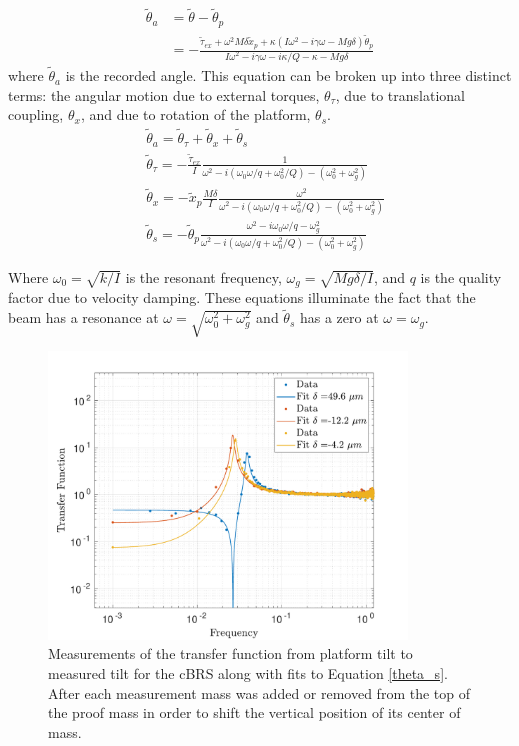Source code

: \documentclass [12pt, proquest]{uwthesis}[2019]
\begin{document}
\begin{align}
\tilde{\theta}_a &=\tilde{\theta}-\tilde{\theta}_p\\
&= -\frac{\tilde{\tau}_{ex}+\omega^2 M \delta \tilde{x}_p+\kappa (I\omega^2-i\gamma \omega -Mg\delta) \tilde{\theta}_p}{I\omega^2-i \gamma \omega -i \kappa /Q-\kappa -Mg\delta}
\end{align}
where $\tilde{\theta}_a$ is the recorded angle. This equation can be broken up into three distinct terms: the angular motion due to external torques, $\theta_\tau$, due to translational coupling, $\theta_x$, and due to rotation of the platform, $\theta_s$.
\begin{align}
&\tilde{\theta}_a =\tilde{\theta}_\tau+\tilde{\theta}_x+\tilde{\theta}_{s} \label{theta_A} \\ 
&\tilde{\theta}_\tau= -\frac{\tilde{\tau}_{ex}}{I}\frac{1}{\omega^2-i (\omega_0 \omega/q+\omega_0^2/Q)-(\omega_0^2+\omega_g^2)}\\
&\tilde{\theta}_x= -\tilde{x}_p\frac{M\delta}{I} \frac{\omega^2}{\omega^2-i (\omega_0 \omega/q+\omega_0^2/Q)-(\omega_0^2+\omega_g^2)}\\
&\tilde{\theta}_{s}= -\tilde{\theta}_p\frac{\omega^2-i\omega_0 \omega/q-\omega_g^2}{\omega^2-i (\omega_0 \omega/q+\omega_0^2/Q)-(\omega_0^2+\omega_g^2)}\label{theta_s}
\end{align}

Where $\omega_0=\sqrt{k/I}$ is the resonant frequency, $\omega_g=\sqrt{M g \delta/I}$, and $q$ is the quality factor due to velocity damping. These equations illuminate the fact that the beam has a resonance at $\omega=\sqrt{\omega_0^2+\omega_g^2}$ and $\tilde{\theta}_s$ has a zero at $\omega=\omega_g$. 


\begin{figure}[!h]
\begin{center}
 \includegraphics[width=0.85\textwidth]{cBRS_TransferFunction.pdf}
\caption[Transfer function from platform tilt to measured tilt for the cBRS]{Measurements of the transfer function from platform tilt to measured tilt for the cBRS along with fits to Equation \ref{theta_s}. After each measurement mass was added or removed from the top of the proof mass in order to shift the vertical position of its center of mass.}
\label{TransferFunction}
\end{center}
\end{figure}
\end{document}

★ ★ ★ ★ ★ ★ ★

* Problem to solve
Each line from the one containing "the platform, $\theta_s$." through the end of the entries, both included, is to be returned exactly, with no other lines.

* Expected answer
where $\tilde{\theta}_a$ is the recorded angle. This equation can be broken up into three distinct terms: the angular motion due to external torques, $\theta_\tau$, due to translational coupling, $\theta_x$, and due to rotation of the platform, $\theta_s$.
\begin{align}
&\tilde{\theta}_a =\tilde{\theta}_\tau+\tilde{\theta}_x+\tilde{\theta}_{s} \label{theta_A} \\ 
&\tilde{\theta}_\tau= -\frac{\tilde{\tau}_{ex}}{I}\frac{1}{\omega^2-i (\omega_0 \omega/q+\omega_0^2/Q)-(\omega_0^2+\omega_g^2)}\\
&\tilde{\theta}_x= -\tilde{x}_p\frac{M\delta}{I} \frac{\omega^2}{\omega^2-i (\omega_0 \omega/q+\omega_0^2/Q)-(\omega_0^2+\omega_g^2)}\\
&\tilde{\theta}_{s}= -\tilde{\theta}_p\frac{\omega^2-i\omega_0 \omega/q-\omega_g^2}{\omega^2-i (\omega_0 \omega/q+\omega_0^2/Q)-(\omega_0^2+\omega_g^2)}\label{theta_s}
\end{align}

Where $\omega_0=\sqrt{k/I}$ is the resonant frequency, $\omega_g=\sqrt{M g \delta/I}$, and $q$ is the quality factor due to velocity damping. These equations illuminate the fact that the beam has a resonance at $\omega=\sqrt{\omega_0^2+\omega_g^2}$ and $\tilde{\theta}_s$ has a zero at $\omega=\omega_g$. 


\begin{figure}[!h]
\begin{center}
 \includegraphics[width=0.85\textwidth]{cBRS_TransferFunction.pdf}
\caption[Transfer function from platform tilt to measured tilt for the cBRS]{Measurements of the transfer function from platform tilt to measured tilt for the cBRS along with fits to Equation \ref{theta_s}. After each measurement mass was added or removed from the top of the proof mass in order to shift the vertical position of its center of mass.}
\label{TransferFunction}
\end{center}
\end{figure}
\end{document}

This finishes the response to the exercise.